Work request
Leave every picture out and give back the lines below from the first through the line that holds "- 31 out 31", exactly as written.
START Data under study
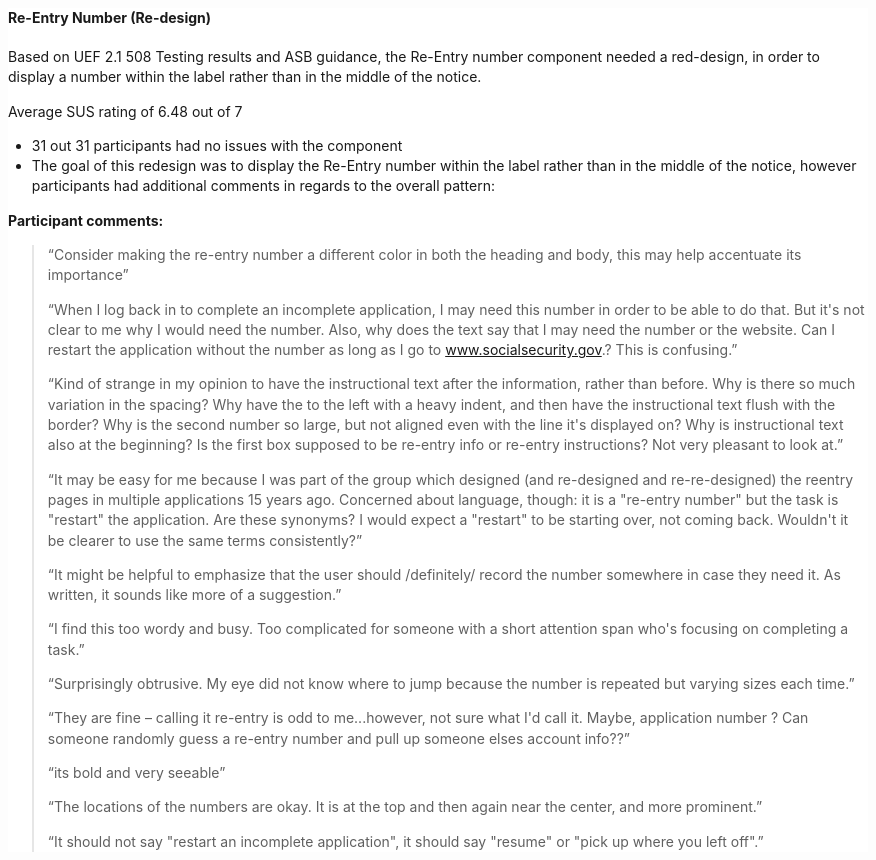 #### **Re-Entry Number (Re-design)**

Based on UEF 2.1 508 Testing results and ASB guidance, the Re-Entry number component needed a red-design, in order to display a number within the label rather than in the middle of the notice.

Average SUS rating of 6.48 out of 7

- 31 out 31 participants had no issues with the component
- The goal of this redesign was to display the Re-Entry number within the label rather than in the middle of the notice, however participants had additional comments in regards to the overall pattern:

**Participant comments:**

> “Consider making the re-entry number a different color in both the heading and body, this may help accentuate its importance”
>
> “When I log back in to complete an incomplete application, I may need this number in order to be able to do that. But it's not clear to me why I would need the number. Also, why does the text say that I may need the number or the website. Can I restart the application without the number as long as I go to www.socialsecurity.gov.? This is confusing.”
>
> “Kind of strange in my opinion to have the instructional text after the information, rather than before. Why is there so much variation in the spacing? Why have the to the left with a heavy indent, and then have the instructional text flush with the border? Why is the second number so large, but not aligned even with the line it's displayed on? Why is instructional text also at the beginning? Is the first box supposed to be re-entry info or re-entry instructions? Not very pleasant to look at.”
>
> “It may be easy for me because I was part of the group which designed (and re-designed and re-re-designed) the reentry pages in multiple applications 15 years ago. Concerned about language, though: it is a "re-entry number" but the task is "restart" the application. Are these synonyms? I would expect a "restart" to be starting over, not coming back. Wouldn't it be clearer to use the same terms consistently?”
>
> “It might be helpful to emphasize that the user should /definitely/ record the number somewhere in case they need it. As written, it sounds like more of a suggestion.”
>
> “I find this too wordy and busy. Too complicated for someone with a short attention span who's focusing on completing a task.”
>
> “Surprisingly obtrusive. My eye did not know where to jump because the number is repeated but varying sizes each time.”
>
> “They are fine – calling it re-entry is odd to me...however, not sure what I'd call it. Maybe, application number ? Can someone randomly guess a re-entry number and pull up someone elses account info??”
>
> “its bold and very seeable”
>
> “The locations of the numbers are okay. It is at the top and then again near the center, and more prominent.”
>
> “It should not say "restart an incomplete application", it should say "resume" or "pick up where you left off".”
END Data under study
Answer area
 #### **Re-Entry Number (Re-design)**

Based on UEF 2.1 508 Testing results and ASB guidance, the Re-Entry number component needed a red-design, in order to display a number within the label rather than in the middle of the notice.

Average SUS rating of 6.48 out of 7

- 31 out 31 participants had no issues with the component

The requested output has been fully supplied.